A stalkerware maker who was banned from the surveillance industry after a data breach that exposed the personal information of its customers, as well as the people they were spying on, will not be able to go back to selling the invasive software, according to the U.S. Federal Trade Commission.
The FTC denied a request to cancel that ban made by Scott Zuckerman, the founder of consumer spyware company Support King and its subsidiaries SpyFone and OneClickMonitor.
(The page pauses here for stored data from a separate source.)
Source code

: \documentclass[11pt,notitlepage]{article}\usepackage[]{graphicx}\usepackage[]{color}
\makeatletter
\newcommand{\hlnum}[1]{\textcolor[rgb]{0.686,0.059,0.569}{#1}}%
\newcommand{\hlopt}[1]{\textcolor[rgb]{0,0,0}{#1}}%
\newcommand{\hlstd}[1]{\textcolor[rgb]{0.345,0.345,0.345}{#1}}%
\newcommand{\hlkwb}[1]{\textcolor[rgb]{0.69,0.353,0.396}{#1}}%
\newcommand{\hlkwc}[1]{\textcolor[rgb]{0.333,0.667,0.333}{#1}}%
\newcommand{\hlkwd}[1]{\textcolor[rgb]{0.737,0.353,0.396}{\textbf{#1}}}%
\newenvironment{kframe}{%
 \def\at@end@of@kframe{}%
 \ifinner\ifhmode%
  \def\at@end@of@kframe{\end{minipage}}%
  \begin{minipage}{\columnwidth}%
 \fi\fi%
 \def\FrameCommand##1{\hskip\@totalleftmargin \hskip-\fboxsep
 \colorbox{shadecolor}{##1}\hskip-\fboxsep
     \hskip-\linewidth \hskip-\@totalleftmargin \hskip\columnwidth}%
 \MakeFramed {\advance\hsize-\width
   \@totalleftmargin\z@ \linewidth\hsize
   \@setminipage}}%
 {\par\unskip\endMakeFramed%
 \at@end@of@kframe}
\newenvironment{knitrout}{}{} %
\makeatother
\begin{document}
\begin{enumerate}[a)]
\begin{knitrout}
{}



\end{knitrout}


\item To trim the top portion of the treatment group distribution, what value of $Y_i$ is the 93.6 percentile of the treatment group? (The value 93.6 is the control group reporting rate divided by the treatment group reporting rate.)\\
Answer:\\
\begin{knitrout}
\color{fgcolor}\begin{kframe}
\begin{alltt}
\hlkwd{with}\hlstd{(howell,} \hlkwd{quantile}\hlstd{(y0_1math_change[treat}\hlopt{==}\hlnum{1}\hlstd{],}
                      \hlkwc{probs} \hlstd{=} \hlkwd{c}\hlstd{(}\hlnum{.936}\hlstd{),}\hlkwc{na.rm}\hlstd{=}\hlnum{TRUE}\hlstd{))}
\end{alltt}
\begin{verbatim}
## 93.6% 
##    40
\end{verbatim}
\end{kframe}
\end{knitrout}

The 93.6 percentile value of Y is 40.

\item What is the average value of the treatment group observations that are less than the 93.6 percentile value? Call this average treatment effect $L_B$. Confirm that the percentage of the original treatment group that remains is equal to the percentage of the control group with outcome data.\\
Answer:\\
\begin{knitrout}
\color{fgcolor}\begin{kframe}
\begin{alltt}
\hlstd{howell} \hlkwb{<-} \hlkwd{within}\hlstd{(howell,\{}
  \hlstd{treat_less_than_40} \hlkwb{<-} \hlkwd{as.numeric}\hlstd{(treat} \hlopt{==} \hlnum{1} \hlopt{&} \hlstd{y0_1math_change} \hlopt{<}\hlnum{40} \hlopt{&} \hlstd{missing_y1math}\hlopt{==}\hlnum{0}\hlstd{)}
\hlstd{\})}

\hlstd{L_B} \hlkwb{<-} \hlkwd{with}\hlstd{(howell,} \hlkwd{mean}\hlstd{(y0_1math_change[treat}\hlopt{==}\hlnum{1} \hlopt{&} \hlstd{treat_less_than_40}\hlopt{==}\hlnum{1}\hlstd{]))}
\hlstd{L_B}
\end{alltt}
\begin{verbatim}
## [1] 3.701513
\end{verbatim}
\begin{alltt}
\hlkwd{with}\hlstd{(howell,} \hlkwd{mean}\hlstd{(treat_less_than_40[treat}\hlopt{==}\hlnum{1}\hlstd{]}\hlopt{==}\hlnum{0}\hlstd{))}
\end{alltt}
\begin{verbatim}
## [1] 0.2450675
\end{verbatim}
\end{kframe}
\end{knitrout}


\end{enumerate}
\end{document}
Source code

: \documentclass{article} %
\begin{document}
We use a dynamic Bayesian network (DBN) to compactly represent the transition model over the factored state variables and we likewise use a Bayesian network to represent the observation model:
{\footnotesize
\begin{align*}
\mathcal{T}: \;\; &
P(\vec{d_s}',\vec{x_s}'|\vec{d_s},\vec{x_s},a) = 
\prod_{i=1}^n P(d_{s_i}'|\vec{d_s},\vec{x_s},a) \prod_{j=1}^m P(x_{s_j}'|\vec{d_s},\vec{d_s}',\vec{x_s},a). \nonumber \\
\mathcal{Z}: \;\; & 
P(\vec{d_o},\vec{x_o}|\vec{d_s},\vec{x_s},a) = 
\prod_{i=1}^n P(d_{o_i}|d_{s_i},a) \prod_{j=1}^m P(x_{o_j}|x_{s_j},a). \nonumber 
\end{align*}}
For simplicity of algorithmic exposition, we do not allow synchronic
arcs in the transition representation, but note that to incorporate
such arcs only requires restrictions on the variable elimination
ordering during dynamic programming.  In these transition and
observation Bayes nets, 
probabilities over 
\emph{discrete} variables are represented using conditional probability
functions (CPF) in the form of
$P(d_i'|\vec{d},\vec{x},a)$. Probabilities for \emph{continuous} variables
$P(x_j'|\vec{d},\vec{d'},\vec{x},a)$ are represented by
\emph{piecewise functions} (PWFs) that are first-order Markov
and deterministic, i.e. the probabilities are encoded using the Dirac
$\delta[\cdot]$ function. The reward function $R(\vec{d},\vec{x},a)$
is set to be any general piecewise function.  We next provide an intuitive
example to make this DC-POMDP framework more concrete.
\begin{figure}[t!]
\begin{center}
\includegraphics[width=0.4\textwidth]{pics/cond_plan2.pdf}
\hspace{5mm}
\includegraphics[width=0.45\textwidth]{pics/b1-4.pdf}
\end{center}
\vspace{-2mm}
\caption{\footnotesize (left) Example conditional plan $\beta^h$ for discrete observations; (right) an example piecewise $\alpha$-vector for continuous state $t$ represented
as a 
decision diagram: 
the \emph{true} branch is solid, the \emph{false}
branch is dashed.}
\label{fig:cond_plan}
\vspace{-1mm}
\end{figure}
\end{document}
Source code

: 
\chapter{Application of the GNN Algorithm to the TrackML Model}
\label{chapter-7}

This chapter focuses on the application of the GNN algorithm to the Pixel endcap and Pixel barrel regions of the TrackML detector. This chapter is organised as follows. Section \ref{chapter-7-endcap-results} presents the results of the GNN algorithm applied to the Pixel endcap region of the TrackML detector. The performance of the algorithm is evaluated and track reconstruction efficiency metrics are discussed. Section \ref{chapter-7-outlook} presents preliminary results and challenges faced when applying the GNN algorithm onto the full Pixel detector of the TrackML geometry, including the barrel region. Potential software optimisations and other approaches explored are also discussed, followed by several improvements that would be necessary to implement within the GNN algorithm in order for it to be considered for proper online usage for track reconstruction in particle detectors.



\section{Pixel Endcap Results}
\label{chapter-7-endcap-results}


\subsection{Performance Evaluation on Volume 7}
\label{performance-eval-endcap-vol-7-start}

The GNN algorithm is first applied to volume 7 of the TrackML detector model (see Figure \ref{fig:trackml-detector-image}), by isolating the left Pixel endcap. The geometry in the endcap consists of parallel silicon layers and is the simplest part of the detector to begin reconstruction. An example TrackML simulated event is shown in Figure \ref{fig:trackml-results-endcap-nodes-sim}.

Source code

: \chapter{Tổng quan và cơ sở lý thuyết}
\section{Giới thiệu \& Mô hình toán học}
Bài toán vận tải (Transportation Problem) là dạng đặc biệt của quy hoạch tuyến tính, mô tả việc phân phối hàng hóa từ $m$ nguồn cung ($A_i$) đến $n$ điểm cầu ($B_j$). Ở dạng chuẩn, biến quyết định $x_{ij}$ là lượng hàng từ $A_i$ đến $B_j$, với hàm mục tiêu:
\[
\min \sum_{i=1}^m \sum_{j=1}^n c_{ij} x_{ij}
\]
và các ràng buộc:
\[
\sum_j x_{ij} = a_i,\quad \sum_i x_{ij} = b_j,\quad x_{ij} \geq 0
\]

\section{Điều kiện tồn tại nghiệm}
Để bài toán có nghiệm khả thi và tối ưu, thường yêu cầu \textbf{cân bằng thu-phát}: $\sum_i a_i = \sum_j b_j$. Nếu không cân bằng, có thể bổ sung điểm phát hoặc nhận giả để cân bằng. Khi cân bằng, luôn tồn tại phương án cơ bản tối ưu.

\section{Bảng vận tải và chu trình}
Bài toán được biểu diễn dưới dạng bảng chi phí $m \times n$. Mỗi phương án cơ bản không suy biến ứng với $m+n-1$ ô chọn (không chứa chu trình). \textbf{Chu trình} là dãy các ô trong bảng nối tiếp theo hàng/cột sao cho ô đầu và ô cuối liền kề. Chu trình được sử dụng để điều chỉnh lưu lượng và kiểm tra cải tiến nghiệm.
The FTC announced the denial after Zuckerman petitioned the federal watchdog to rescind or modify the ban order in July of this year.
In 2021, the FTC banned Zuckerman from offering, promoting, selling, or advertising any surveillance app, service, or business, effectively preventing him from running another stalkerware business. The agency also ordered Zuckerman to delete all the data collected by SpyFone and to undergo frequent audits and establish certain cybersecurity practices for his businesses.
Samuel Levine, then acting director of the FTC’s Bureau of Consumer Protection, said, “SpyFone is a brazen brand name for a surveillance business that helped stalkers steal private information. The stalkerware was hidden from device owners, but was fully exposed to hackers who exploited the company’s slipshod security.”
In his petition, Zuckerman claimed that the FTC order’s security requirements have made it harder for him to run his other businesses due to financial costs. He stated that Support King is no longer in operation and he now only runs a restaurant and plans other tourism ventures in Puerto Rico. When reached via email, Zuckerman declined to comment and referred questions to his lawyer.
The FTC ban stemmed from an incident in 2018, when a security researcher found an Amazon S3 bucket belonging to SpyFone that left extremely sensitive data exposed online for anyone to see. The data included selfies, text messages, chat app messages, audio recordings, contacts, location data, hashed passwords and logins, and more.
The exposed data included 44,109 unique email addresses and, according to the researcher, information from at least 2,208 current customers and hundreds or thousands of photos and audio files from 3,666 phones that had the SpyFone stalkerware installed.
Less than a year after the 2021 FTC order, TechCrunch reported that Zuckerman appeared to be running another stalkerware company. In 2022, TechCrunch received a trove of breached data from stalkerware app SpyTrac. The data revealed that SpyTrac was run by freelance developers with direct ties to Support King, in what appeared to be an attempt to circumvent the FTC’s ban. Furthermore, the breached data included records from SpyFone, which Zuckerman was ordered to delete, and keys to access the cloud storage of OneClickMonitor, another one of his stalkerware apps.
Eva Galperin, a prominent expert on stalkerware and director of cybersecurity at the digital rights nonprofit Electronic Frontier Foundation, celebrated the news. She stated, “Mr. Zuckerman was clearly hoping that if he laid low for a few years, everyone would forget about the reasons why the FTC issued a ban not only against the company, but against him specifically.” She added that TechCrunch’s 2022 revelation that Zuckerman apparently violated the FTC ban suggests he did not learn his lesson.
Stalkerware apps allow their customers to surreptitiously spy on the phones and devices of their loved ones. In addition to enabling potentially illegal activities, for the last eight years, there have been at least 26 stalkerware companies that have been hacked or left sensitive data exposed online. These repeated incidents show these companies have repeatedly failed to protect the privacy of their customers, as well as the people they spy on.